Work request
From the entries below, retype only the lines from the one with "classify as binaries" through the one with "know exactly where", exactly as written.

BEGIN Data shown

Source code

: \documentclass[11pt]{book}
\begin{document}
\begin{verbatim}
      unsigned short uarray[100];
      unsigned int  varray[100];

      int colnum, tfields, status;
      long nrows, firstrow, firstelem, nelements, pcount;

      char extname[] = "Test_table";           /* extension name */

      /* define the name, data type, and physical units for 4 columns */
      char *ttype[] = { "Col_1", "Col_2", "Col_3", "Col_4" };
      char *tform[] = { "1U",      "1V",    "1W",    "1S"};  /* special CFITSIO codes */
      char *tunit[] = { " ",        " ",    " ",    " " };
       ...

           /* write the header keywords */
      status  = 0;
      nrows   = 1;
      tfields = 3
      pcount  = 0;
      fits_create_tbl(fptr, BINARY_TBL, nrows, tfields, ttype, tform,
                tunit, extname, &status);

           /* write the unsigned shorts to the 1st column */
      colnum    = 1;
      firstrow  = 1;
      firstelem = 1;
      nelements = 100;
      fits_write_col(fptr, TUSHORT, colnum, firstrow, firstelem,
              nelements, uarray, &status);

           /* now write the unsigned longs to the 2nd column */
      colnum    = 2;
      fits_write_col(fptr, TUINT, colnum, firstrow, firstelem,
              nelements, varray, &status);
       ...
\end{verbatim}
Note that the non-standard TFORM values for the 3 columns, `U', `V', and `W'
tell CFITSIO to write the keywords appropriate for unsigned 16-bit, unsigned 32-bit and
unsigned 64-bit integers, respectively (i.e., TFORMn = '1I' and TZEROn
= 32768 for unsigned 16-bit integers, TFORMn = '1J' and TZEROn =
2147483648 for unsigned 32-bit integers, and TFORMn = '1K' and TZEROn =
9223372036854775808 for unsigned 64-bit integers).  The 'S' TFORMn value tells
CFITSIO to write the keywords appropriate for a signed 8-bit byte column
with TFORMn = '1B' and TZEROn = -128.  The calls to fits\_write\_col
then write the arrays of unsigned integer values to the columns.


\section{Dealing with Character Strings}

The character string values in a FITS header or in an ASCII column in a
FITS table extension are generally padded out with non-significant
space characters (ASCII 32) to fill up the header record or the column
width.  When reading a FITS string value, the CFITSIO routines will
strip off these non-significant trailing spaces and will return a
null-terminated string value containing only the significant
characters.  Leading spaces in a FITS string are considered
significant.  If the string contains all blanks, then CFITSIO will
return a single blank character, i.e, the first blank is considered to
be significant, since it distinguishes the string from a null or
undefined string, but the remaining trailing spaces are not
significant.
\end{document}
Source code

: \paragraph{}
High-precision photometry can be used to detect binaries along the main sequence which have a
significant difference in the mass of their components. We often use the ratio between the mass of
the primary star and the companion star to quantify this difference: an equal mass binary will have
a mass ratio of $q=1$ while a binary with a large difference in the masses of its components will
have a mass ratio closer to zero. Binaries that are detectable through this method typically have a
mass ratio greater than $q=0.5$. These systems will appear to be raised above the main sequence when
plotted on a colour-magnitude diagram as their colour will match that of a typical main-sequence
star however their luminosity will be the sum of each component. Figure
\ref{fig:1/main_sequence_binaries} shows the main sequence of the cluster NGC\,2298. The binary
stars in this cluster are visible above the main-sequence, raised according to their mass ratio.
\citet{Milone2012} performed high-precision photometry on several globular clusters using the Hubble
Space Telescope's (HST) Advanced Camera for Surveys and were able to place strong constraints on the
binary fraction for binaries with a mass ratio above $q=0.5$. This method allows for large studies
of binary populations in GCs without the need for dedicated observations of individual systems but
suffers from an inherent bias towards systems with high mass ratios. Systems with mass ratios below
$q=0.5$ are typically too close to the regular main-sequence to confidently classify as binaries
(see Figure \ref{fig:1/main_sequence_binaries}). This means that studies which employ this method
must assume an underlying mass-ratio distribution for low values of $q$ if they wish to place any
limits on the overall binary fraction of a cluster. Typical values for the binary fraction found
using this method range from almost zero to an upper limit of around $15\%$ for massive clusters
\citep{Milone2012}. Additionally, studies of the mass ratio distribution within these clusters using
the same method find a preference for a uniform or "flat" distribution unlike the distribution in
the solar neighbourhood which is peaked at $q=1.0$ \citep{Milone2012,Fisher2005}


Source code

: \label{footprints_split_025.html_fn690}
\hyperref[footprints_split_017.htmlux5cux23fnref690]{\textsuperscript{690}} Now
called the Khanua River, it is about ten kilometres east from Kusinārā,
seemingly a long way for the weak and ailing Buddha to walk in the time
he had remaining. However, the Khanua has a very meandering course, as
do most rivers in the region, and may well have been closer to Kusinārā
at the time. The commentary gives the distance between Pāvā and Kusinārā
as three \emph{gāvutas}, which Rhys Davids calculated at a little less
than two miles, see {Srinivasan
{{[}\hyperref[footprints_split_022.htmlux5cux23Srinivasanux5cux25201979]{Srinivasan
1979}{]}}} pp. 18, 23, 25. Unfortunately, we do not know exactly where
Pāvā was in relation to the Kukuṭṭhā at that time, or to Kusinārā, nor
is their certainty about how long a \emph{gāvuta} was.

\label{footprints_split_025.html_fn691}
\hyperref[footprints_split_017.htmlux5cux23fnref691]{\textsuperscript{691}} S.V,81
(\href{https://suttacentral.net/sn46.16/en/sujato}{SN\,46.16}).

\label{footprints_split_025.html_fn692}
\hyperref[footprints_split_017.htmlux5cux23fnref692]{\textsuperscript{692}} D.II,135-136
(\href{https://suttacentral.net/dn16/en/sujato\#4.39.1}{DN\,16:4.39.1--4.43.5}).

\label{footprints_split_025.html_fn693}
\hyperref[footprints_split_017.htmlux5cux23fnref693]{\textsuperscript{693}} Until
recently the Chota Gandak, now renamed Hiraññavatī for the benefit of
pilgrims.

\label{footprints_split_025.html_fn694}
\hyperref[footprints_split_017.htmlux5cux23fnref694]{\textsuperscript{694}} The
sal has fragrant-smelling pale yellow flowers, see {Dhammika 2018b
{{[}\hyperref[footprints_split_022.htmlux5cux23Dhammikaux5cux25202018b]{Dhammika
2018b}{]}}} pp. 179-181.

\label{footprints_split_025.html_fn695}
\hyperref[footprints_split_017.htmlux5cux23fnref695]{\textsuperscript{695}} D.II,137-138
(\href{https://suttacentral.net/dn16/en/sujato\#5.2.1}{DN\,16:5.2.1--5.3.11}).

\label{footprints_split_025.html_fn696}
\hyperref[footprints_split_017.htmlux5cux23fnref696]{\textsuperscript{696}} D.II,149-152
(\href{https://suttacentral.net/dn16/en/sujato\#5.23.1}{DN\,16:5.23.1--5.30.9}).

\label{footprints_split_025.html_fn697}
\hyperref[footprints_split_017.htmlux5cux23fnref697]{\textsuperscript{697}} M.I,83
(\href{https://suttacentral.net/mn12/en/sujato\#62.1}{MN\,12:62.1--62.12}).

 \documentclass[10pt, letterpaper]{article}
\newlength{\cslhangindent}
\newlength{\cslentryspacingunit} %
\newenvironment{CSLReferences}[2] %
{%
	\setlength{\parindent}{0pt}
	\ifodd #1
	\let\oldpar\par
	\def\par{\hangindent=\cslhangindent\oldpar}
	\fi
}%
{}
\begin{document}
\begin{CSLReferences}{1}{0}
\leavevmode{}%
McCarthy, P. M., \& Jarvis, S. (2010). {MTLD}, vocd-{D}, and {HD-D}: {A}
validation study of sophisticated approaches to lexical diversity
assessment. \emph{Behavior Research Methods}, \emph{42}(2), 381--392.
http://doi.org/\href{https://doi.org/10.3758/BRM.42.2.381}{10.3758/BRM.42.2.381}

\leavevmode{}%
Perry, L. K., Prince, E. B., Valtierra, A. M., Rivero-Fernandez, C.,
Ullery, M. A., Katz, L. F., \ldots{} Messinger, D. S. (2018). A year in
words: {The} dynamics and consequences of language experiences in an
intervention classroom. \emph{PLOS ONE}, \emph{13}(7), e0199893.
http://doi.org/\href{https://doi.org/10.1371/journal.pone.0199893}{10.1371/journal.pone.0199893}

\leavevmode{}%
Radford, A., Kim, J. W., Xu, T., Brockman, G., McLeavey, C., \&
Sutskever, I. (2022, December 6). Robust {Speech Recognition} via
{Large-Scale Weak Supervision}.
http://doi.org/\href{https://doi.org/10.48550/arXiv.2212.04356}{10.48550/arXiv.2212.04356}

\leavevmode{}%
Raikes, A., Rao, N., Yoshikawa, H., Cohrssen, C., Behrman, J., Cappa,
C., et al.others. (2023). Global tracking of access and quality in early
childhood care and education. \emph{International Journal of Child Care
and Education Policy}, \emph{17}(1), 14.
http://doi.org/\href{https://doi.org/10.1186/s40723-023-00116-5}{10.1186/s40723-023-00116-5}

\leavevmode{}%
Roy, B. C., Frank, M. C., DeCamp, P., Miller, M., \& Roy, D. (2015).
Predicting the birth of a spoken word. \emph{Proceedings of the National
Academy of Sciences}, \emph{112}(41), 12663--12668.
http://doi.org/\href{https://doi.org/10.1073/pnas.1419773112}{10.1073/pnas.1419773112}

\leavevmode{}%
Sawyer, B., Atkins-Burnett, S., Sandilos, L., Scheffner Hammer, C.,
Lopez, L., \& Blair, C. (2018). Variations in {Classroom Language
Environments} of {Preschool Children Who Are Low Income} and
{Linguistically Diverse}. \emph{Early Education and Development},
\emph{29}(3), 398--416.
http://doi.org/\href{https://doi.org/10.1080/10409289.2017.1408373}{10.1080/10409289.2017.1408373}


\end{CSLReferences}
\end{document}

END Data shown

Answer section
$q=0.5$ are typically too close to the regular main-sequence to confidently classify as binaries
(see Figure \ref{fig:1/main_sequence_binaries}). This means that studies which employ this method
must assume an underlying mass-ratio distribution for low values of $q$ if they wish to place any
limits on the overall binary fraction of a cluster. Typical values for the binary fraction found
using this method range from almost zero to an upper limit of around $15\%$ for massive clusters
\citep{Milone2012}. Additionally, studies of the mass ratio distribution within these clusters using
the same method find a preference for a uniform or "flat" distribution unlike the distribution in
the solar neighbourhood which is peaked at $q=1.0$ \citep{Milone2012,Fisher2005}


Source code

: \label{footprints_split_025.html_fn690}
\hyperref[footprints_split_017.htmlux5cux23fnref690]{\textsuperscript{690}} Now
called the Khanua River, it is about ten kilometres east from Kusinārā,
seemingly a long way for the weak and ailing Buddha to walk in the time
he had remaining. However, the Khanua has a very meandering course, as
do most rivers in the region, and may well have been closer to Kusinārā
at the time. The commentary gives the distance between Pāvā and Kusinārā
as three \emph{gāvutas}, which Rhys Davids calculated at a little less
than two miles, see {Srinivasan
{{[}\hyperref[footprints_split_022.htmlux5cux23Srinivasanux5cux25201979]{Srinivasan
1979}{]}}} pp. 18, 23, 25. Unfortunately, we do not know exactly where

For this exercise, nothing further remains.